Each pothole on the unadopted road measures around two and a half feet wide.

Temporary repairs have recently been undertaken, consisting of the holes being filled in with loose gravel and a traffic cone being placed in the middle of the road.

In a letter to Mr Wilson, Environment Minister Mark H Durkhan states that his officials have been in contact with the owner and have arranged a survey of the road.

He says that the temporary repairs “should ensure that vehicles using the private road, whether to use the test centre or other premises, can do so without risk of damage caused by potholes on the road.”

However, Mr Wilson dismissed the repairs as “not up to a satisfactory standard.”

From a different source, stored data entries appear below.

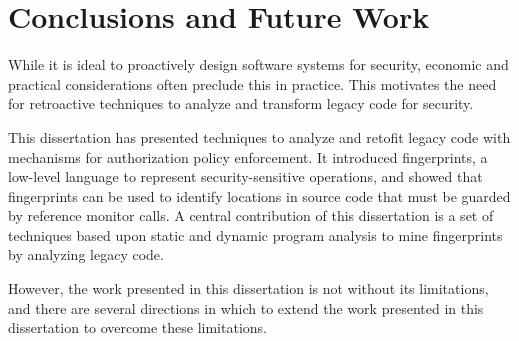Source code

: \chapter{Conclusions and Future Work}
\label{chapter:conclusions}

While it is ideal to proactively design software systems for security, economic
and practical considerations often preclude this in practice. This motivates the
need for retroactive techniques to analyze and transform legacy code for
security.

This dissertation has presented techniques to analyze and retofit legacy code
with mechanisms for authorization policy enforcement. It introduced
fingerprints, a low-level language to represent security-sensitive operations,
and showed that fingerprints can be used to identify locations in source code
that must be guarded by reference monitor calls. A central contribution of this
dissertation is a set of techniques based upon static and dynamic program
analysis to mine fingerprints by analyzing legacy code.

However, the work presented in this dissertation is not without its
limitations, and there are several directions in which to extend the work
presented in this dissertation to overcome these limitations.

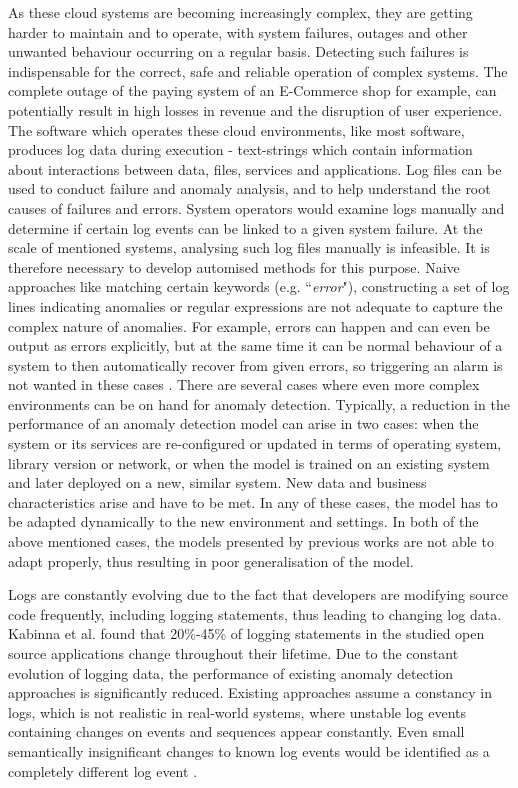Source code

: As these cloud systems are becoming increasingly complex, they are getting harder to maintain and to operate, with system failures, outages and other unwanted behaviour occurring on a regular basis. Detecting such failures is indispensable for the correct, safe and reliable operation of complex systems. The complete outage of the paying system of an E-Commerce shop for example, can potentially result in high losses in revenue and the disruption of user experience. The software which operates these cloud environments, like most software, produces log data during execution - text-strings which contain information about interactions between data, files, services and applications. Log files can be used to conduct failure and anomaly analysis, and to help understand the root causes of failures and errors. System operators would examine logs manually and determine if certain log events can be linked to a given system failure. At the scale of mentioned systems, analysing such log files manually is infeasible. It is therefore necessary to develop automised methods for this purpose. Naive approaches like matching certain keywords (e.g. ``\textit{error}"), constructing a set of log lines indicating anomalies or regular expressions are not adequate to capture the complex nature of anomalies. For example, errors can happen and can even be output as errors explicitly, but at the same time it can be normal behaviour of a system to then automatically recover from given errors, so triggering an alarm is not wanted in these cases \cite{meng2019loganomaly}. 
There are several cases where even more complex environments can be on hand for anomaly detection. Typically, a reduction in the performance of an anomaly detection model can arise in two cases: when the system or its services are re-configured or updated in terms of operating system, library version or network, or when the model is trained on an existing system and later deployed on a new, similar system. New data and business characteristics arise and have to be met. In any of these cases, the model has to be adapted dynamically to the new environment and settings. In both of the above mentioned cases, the models presented by previous works are not able to adapt properly, thus resulting in poor generalisation of the model.

Logs are constantly evolving due to the fact that developers are modifying source code frequently, including logging statements, thus leading to changing log data. Kabinna et al. \cite{kabinna2018examining} found that 20\%-45\% of logging statements in the studied open source applications change throughout their lifetime. Due to the constant evolution of logging data, the performance of existing anomaly detection approaches is significantly reduced. Existing approaches assume a constancy in logs, which is not realistic in real-world systems, where unstable log events containing changes on events and sequences appear constantly. Even small semantically insignificant changes to known log events would be identified as a completely different log event \cite{du2017deeplog} \cite{meng2019loganomaly} \cite{zhang2016automated}.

“The loose gravel will be out of those holes in a week with all the traffic there,it’s not a durable repair,” he told the Times.

“Even if the road is privately owned, the MOT centre are responsible for most of the traffic, they expect learner drivers and motorbike drivers to use that road and it’s dangerous.

“People still can’t rest easy that their vehicles won’t be damaged. The public don’t have any alternative but to drive up this road for their MOTs. The DOE need to take some responsibility. This road needs to be properly resurfaced.”

A DOE spokesperson said the department had paid around £300 for the temporary repairs and would cover the cost of the £300 survey.

He continued: “We will continue to monitor the condition of the road, and its likely impact on vehicles, until such time as a permanent solution to the problem is reached. The survey has been completed and the total cost for a permanent solution is estimated at around £28,000. At present, it is not possible to be definitive on when the permanent solution will commence.”

When asked if the department would consider adopting the road, the spokesman said that it is “considering a range of options.”